----- Data to use -----

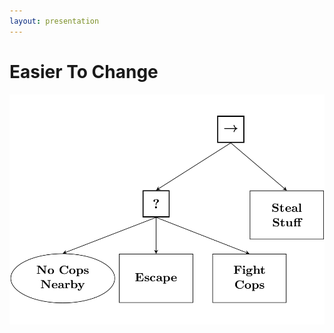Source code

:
 ```yaml
---
layout: presentation
---
```


# [](#header-1)Easier To Change

[![](assets/img/index.png)](red-disk)
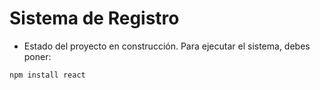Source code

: <h1> Sistema de Registro</h1>

- Estado del proyecto en construcción.
Para ejecutar el sistema, debes poner:

```npm install react```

-----

The problem:
Only these are to be transcribed: the line with "- Estado del proyecto en construcción." and every line after it through the last line of the entries, each exactly.

Answer space:
- Estado del proyecto en construcción.
Para ejecutar el sistema, debes poner:

```npm install react```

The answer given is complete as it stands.